Generalized boundary conditions for general relativity for the asymptotically flat case in terms of Ashtekar's variables
T. Thiemann
TL;DR
The paper addresses the lack of a complete asymptotic Poincaré framework for general relativity in Ashtekar variables by translating ADM boundary data, fixing the asymptotic internal frame, and constructing finite, differentiable generators for translations, boosts, and rotations. It introduces boundary-corrected, finite constraint functionals and a spin-connection counterterm to ensure finiteness while preserving polynomial bulk constraints; the resulting vector and scalar (energy) generators reproduce the ADM charges on shell.

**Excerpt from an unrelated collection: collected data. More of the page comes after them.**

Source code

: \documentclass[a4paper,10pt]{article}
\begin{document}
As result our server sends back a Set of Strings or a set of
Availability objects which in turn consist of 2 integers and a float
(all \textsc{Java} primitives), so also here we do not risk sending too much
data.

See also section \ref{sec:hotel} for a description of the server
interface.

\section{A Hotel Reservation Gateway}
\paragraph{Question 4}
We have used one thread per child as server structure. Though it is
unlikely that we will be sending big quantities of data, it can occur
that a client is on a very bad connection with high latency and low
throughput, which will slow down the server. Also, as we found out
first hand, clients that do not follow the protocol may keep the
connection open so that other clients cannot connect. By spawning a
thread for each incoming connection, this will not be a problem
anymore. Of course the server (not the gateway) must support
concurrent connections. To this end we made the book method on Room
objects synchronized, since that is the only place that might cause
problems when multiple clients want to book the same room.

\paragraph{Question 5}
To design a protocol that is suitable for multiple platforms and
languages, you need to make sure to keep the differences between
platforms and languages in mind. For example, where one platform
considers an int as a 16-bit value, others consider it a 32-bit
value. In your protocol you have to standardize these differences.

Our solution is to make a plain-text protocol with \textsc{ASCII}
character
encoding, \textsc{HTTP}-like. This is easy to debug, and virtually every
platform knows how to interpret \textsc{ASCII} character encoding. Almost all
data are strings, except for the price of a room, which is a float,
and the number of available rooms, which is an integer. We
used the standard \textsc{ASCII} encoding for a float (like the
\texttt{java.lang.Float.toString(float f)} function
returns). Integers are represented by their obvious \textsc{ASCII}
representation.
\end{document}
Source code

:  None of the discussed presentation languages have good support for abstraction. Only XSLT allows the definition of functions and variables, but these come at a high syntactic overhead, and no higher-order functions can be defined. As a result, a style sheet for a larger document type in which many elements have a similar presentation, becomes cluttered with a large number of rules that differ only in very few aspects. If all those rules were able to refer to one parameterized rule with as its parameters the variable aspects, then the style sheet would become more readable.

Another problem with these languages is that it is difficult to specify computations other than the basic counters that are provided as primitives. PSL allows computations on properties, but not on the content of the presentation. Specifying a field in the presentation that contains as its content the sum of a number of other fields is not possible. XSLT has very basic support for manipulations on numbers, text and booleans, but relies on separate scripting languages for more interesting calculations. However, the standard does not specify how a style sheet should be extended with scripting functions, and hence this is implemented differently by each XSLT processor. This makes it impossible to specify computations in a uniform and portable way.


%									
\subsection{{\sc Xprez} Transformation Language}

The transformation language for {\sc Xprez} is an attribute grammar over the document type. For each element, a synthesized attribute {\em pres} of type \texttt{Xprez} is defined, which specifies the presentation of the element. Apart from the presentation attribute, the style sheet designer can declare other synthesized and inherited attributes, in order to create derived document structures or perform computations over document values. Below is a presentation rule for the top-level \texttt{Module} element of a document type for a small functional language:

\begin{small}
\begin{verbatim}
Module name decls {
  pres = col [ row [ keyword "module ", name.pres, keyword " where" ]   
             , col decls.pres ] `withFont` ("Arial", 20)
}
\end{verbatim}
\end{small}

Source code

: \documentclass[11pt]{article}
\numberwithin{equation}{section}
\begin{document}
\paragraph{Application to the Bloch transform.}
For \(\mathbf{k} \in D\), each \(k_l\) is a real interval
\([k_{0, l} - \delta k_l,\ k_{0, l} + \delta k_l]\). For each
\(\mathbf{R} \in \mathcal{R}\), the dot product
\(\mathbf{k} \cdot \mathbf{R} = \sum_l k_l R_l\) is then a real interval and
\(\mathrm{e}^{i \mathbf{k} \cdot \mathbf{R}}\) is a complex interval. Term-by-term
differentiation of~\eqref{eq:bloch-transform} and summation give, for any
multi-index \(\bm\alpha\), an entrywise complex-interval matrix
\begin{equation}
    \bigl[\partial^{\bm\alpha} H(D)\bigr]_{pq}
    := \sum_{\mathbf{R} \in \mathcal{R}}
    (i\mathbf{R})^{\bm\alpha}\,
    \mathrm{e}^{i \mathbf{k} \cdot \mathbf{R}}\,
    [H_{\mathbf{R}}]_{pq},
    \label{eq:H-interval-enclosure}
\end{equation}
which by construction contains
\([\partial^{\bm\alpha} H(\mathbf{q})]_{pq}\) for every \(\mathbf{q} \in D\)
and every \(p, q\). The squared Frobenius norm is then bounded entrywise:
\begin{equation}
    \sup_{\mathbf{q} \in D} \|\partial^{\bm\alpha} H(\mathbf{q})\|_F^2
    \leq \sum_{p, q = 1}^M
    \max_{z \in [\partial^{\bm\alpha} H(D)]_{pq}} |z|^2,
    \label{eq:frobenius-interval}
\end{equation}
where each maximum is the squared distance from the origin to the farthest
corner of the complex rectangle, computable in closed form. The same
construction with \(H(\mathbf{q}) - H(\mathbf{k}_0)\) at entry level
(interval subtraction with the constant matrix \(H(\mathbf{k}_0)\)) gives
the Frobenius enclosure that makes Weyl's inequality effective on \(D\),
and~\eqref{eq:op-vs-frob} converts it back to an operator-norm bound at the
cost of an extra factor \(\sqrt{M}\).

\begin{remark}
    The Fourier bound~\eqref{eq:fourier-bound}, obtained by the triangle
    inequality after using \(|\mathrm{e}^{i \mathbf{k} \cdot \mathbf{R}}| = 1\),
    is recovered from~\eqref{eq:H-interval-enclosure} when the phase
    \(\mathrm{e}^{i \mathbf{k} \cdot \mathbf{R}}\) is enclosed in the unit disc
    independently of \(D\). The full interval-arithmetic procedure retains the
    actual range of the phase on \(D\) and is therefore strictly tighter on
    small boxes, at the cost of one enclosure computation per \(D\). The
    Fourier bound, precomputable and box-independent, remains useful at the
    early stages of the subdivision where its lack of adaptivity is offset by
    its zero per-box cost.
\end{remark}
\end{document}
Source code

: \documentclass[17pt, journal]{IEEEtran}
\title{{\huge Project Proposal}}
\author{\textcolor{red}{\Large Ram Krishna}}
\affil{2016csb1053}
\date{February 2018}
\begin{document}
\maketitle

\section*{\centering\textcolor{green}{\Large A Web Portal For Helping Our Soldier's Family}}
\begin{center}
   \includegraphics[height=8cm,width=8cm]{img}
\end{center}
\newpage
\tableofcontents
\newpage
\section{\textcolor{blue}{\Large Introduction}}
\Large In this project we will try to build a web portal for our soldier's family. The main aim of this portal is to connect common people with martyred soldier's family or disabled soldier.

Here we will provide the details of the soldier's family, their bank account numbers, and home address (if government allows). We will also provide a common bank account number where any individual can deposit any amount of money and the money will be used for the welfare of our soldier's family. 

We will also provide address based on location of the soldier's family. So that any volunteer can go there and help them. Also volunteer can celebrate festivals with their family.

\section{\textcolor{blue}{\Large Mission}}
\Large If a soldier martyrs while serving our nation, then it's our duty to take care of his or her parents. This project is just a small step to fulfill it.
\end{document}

The boosts and rotations become nonpolynomial at the boundary, while the Gauss constraint eliminates any asymptotic SO(3) charge, and the Dirac observable generators satisfy the correct algebra, reproducing the Poincaré structure modulo supertranslations. This provides a coherent, ADM-compatible foundation for asymptotically flat gravity in the Ashtekar-variable formalism, with clear implications for observables and canonical quantum gravity approaches.
Abstract
There is a gap that has been left open since the formulation of general relativity in terms of Ashtekar's new variables namely the treatment of asymptotically flat field configurations that are general enough to be able to define the generators of the Lorentz subgroup of the asymptotical Poincaré group. While such a formulation already exists for the old geometrodynamical variables, up to now only the generators of the translation subgroup could be defined because the function spaces of the fields considered earlier are taken too special. The transcription of the framework from the ADM variables to Ashtekar's variables turns out not to be straightforward due to the a priori freedom to choose the internal SO(3) frame at spatial infinity and due to the fact that the non-trivial reality conditions of the Ashtekar framework reenter the stage when imposing suitable boundary conditions on the fields and the Lagrange multipliers.